不安の感情も恐怖と混同されることがあるが、この2つの感情には大きな違いがある。 恐怖または「恐怖症」は、特定の物体(クモ)や経験(大勢の前で話すこと)に対する否定的な感情ですが、不安はより一般的で、多くのアスリートは、自分が何かに対して不安であることを認識していますが、それを明確にすることはできません」
不安への対処
多くのアスリートにとって不安とは、心拍の上昇、手の平からの汗、筋肉の緊張などの生理的症状とともに非常に不快な感覚であるかもしれません。 実際、Ray and Weise-Bjornstal(1999)は、アスリートがストレスを経験する可能性のある、感情、認知、行動など7つのカテゴリーを概説しています。
スポーツ心理学者は、不安を制御するために使用できるテクニックを教えることができます。 1つのテクニックは、競技への呼び水として、アスリートが上記の思考や感情を「ラベリング」することです。 ラベリングのプロセスを通じて、競技者はかつての否定的な考えや感情を競技の準備に関連付けることを学ぶことができます。
Green and Green(1977)は、インドのヨガ行者を研究し、彼らが脳波、体温、血圧などさまざまな生理機能を自発的に制御できることを発見した。 また、生理的な感情をコントロールする方法を他の人に教えることも比較的簡単でした。 この研究によって、心と体がいかに結びついているかが明らかになったので、次のテクニックを紹介します。 呼吸のような簡単な運動を効果的に行うことで、アスリートはリラックスして競技に臨むことができます。

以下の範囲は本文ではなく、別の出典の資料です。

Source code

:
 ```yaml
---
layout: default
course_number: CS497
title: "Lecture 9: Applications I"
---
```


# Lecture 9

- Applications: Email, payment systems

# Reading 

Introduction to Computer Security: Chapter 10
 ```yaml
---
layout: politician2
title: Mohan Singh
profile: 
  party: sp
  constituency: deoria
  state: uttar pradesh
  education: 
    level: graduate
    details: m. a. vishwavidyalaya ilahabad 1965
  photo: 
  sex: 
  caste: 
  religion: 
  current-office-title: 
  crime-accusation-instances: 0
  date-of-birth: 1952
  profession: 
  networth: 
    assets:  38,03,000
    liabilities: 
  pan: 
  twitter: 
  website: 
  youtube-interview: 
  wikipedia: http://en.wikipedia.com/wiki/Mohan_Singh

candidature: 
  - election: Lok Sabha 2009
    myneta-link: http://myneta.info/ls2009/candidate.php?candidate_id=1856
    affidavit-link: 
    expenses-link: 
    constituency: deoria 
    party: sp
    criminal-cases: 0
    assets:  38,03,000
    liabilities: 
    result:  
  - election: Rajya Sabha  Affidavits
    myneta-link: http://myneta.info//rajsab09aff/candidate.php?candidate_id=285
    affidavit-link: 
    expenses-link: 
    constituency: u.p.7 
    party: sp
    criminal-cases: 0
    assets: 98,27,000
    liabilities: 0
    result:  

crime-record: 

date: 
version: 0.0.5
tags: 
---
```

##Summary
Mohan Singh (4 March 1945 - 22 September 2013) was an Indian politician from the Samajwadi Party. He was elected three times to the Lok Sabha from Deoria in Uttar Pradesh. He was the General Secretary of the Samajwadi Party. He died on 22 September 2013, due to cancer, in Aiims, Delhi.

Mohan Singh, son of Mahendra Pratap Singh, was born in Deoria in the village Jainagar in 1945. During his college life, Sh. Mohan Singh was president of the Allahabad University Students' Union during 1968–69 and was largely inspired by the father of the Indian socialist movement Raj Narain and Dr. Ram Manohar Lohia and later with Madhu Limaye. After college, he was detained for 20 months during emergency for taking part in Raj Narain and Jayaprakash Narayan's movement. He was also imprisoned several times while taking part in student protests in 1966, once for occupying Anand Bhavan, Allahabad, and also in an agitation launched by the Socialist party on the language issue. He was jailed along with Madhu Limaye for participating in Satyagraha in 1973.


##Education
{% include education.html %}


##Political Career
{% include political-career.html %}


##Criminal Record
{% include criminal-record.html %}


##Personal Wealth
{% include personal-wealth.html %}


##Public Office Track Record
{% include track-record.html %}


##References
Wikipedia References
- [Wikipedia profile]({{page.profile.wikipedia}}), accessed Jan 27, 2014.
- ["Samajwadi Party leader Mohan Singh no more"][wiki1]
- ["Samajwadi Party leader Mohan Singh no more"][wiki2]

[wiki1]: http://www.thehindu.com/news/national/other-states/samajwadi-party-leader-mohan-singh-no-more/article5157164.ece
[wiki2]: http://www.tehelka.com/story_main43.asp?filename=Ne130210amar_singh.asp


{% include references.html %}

なぜなら、より多くの酸素が血液中に運ばれ、その結果、筋肉が働きやすくなるからです。 横隔膜呼吸は、横隔膜と呼ばれる腹部の筋肉が関与しています。 左手をお腹に、右手を胸の上あたりに置くと、簡単に習得できます。 息を吸うと、左手が動き出し、右手は比較的静止しているはずです。 これは、あなたが肺活量をフルに使って効果的に呼吸している証拠です。 吸った息の2倍の長さで息を吐き出すようにします。 このように、トレーニング中や時間があるときに簡単なテクニックを行うことで、緊張を和らげ、パフォーマンスを妨げないような別の見方をすることができます。